No progress was made on my cluster research this week, but I have reviewed Thomas’ goal and have proved to myself that I understand the goal and have begun to apply it to my genealogical studies.
Goal 2: Organizing Research Materials — Documents and Photos I have a fairly effective notebook filing system on-hand for document storage. I shall need to recheck the documents currently stored in the notebooks, in order to be sure that they clearly differentiate between old research and research being done under the procedures I’ve been learning in the Do-Over. This task was beyond my abilities during week 9, but I have managed to place my re-organization ideas on my To-Do list.
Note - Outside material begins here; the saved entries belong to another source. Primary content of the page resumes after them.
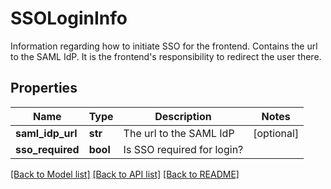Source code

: # SSOLoginInfo

Information regarding how to initiate SSO for the frontend.  Contains the url to the SAML IdP. It is the frontend's responsibility to redirect the user there.
## Properties
Name | Type | Description | Notes
------------ | ------------- | ------------- | -------------
**saml_idp_url** | **str** | The url to the SAML IdP | [optional] 
**sso_required** | **bool** | Is SSO required for login? | 

[[Back to Model list]](../README.md#documentation-for-models) [[Back to API list]](../README.md#documentation-for-api-endpoints) [[Back to README]](../README.md)


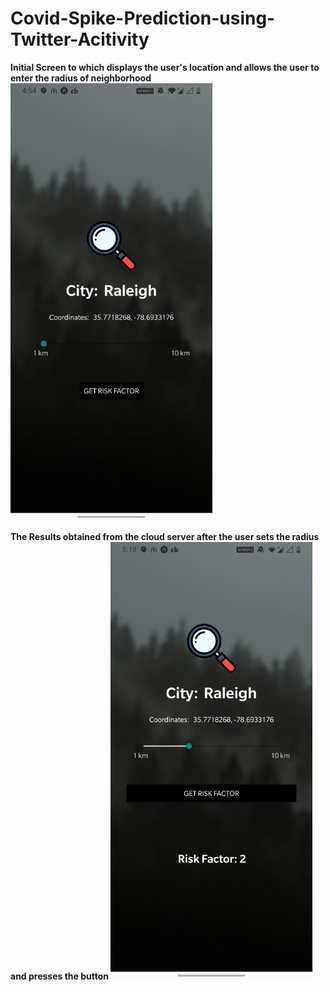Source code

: # Covid-Spike-Prediction-using-Twitter-Acitivity

<b> Initial Screen to which displays the user's location and allows the user to enter the radius of neighborhood </b>
<img src="https://github.com/Rohanmestri/Covid-Spike-Prediction-using-Twitter-Acitivity/blob/main/assets/Screenshot_20201108-165453.jpg" height="700"/>
<br/>

<b> The Results obtained from the cloud server after the user sets the radius and presses the button </b>
<img src="https://github.com/Rohanmestri/Covid-Spike-Prediction-using-Twitter-Acitivity/blob/main/assets/Screenshot_20201108-171935.jpg" height="700"/>
<br/>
Organizing our photos is a part of my on-going activities. Physical storage of the older ones will depend upon and follow the electronic storage.
Other Activities: This brings us to the dull pebbles. It is clear that I spent week 9 fearing to do any serious genealogy work. It may also be clear that I hate to let an entire week go by without getting something done.
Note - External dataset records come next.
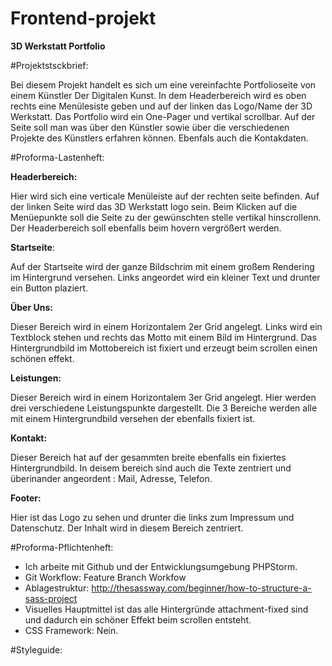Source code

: # Frontend-projekt
 
 **__**3D Werkstatt Portfolio**__**
 
 #Projektstsckbrief:
 
Bei diesem Projekt handelt es sich um eine vereinfachte Portfolioseite von einem Künstler Der Digitalen Kunst.
In dem Headerbereich wird es oben rechts eine Menülesiste geben und auf der linken das Logo/Name der 3D Werkstatt.
Das Portfolio wird ein One-Pager und vertikal scrollbar.
Auf der Seite soll man was über den Künstler sowie über die verschiedenen Projekte des Künstlers erfahren können. 
Ebenfals auch die Kontakdaten.
 
#Proforma-Lastenheft:
      
**Headerbereich:**
 
Hier wird sich eine verticale Menüleiste auf der rechten seite befinden.
Auf der linken Seite wird das 3D Werkstatt logo sein.
Beim Klicken auf die Menüepunkte soll die Seite zu der gewünschten stelle vertikal hinscrollenn.
Der Headerbereich soll ebenfalls beim hovern vergrößert werden.
     
**Startseite**:

Auf der Startseite wird der ganze Bildschrim mit einem großem Rendering im Hintergrund versehen.
Links angeordet wird ein kleiner Text und drunter ein Button plaziert.
     
**Über Uns:**

Dieser Bereich wird in einem Horizontalem 2er Grid angelegt.
Links wird ein Textblock stehen und rechts das Motto mit einem Bild im Hintergrund.
Das Hintergrundbild im Mottobereich ist fixiert und erzeugt beim scrollen einen schönen effekt.
     
**Leistungen:**

Dieser Bereich wird in einem Horizontalem 3er Grid angelegt.
Hier werden drei verschiedene Leistungspunkte dargestellt.
Die 3 Bereiche werden alle mit einem Hintergrundbild versehen der ebenfalls fixiert ist.
     
**Kontakt:**

Dieser Bereich hat auf der gesammten breite ebenfalls ein fixiertes Hintergrundbild.
In deisem bereich sind auch die Texte zentriert und überinander angeordent : Mail, Adresse, Telefon.
     
**Footer:**

Hier ist das Logo zu sehen und drunter die links zum Impressum und Datenschutz.
Der Inhalt wird in diesem Bereich zentriert.
     
#Proforma-Pflichtenheft:
 
- Ich arbeite mit Github und der Entwicklungsumgebung PHPStorm.
- Git Workflow: Feature Branch Workfow
- Ablagestruktur: http://thesassway.com/beginner/how-to-structure-a-sass-project
- Visuelles Hauptmittel ist das alle Hintergründe attachment-fixed sind und dadurch ein schöner Effekt beim scrollen entsteht.
- CSS Framework: Nein.

#Styleguide:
A family which emigrated from Germany to Pennsylvania and then spread out throughout the United States shows up in my tree. My paternal grandmother’s mother is on that line, as are some collateral connections.
During my very early research I found a complicated tree for this family posted on a now defunct web-site and also on a tree at Roots Web. More recently a member of the family produced a book about the family (I purchased an e-book version from Lulu. com). These are “springboard sources:” neither give source citations for its data. The book author makes this very clear and gives his reasons for not providing sources. He also gives indications of conflicting data and occasions when he finds the data to be unlikely.
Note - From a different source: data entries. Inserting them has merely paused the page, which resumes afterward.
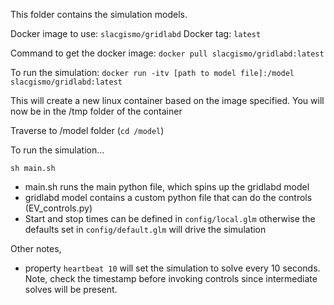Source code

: This folder contains the simulation models.

Docker image to use: `slacgismo/gridlabd`
Docker tag: `latest`

Command to get the docker image: `docker pull slacgismo/gridlabd:latest`

To run the simulation: `docker run -itv [path to model file]:/model slacgismo/gridlabd:latest`

This will create a new linux container based on the image specified. You will now be in the /tmp folder of the container 

Traverse to /model folder (`cd /model`)

To run the simulation...

`sh main.sh`

- main.sh runs the main python file, which spins up the gridlabd model
- gridlabd model contains a custom python file that can do the controls (EV_controls.py)
- Start and stop times can be defined in `config/local.glm` otherwise the defaults set in `config/default.glm` will drive the simulation

Other notes, 

- property `heartbeat 10` will set the simulation to solve every 10 seconds. Note, check the timestamp before invoking controls since intermediate solves will be present.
During that early research period I created an auxiliary database containing 3,859 people, entered from both sources. This gives me a picture I can consult when my research bumps into the family. From this auxiliary database, I can assess interconnections and get help in differentiating one David (or Henry or Peter) from another. In preparing this database, I made heavy use of the notes section to list the doubts expressed by the book author and also my own doubts and concerns about the data.
Recently I have discovered two flaws in this previous organization. 1) The notes pages aren’t visible to me as I consult the database; and 2) it is difficult to connect database information with the proper book page. Taking care of these flaws is not very important, but it is a useful help in organization. In periods of lowered efficiency it also has the advantage of not creating problems with important research. So this week I have been adding a flag labeled “Conflict, Alternate, or Dubious Data” to anyone on the tree among the 825 individuals which have entries on the notes page to that effect. (Some entries are additional information about the individual, not notes about problems.) I have also been adding information in the details field which follows the book citation. I have added the e-page number of the pages on which the nearly 4000 names appear. Any errors I make in these entries will create only minor problems (flags and page numbers are easily deleted) and my use of this springboard reference will more efficient in the future.
I wasn’t able to advance toward my true genealogy goals this week. But, instead of losing an entire week to doing nothing, I was able to clean up a side issue. Not managing to go forward, but better than doing nothing. Not bright shiny objects, merely re-arranging dull pebbles.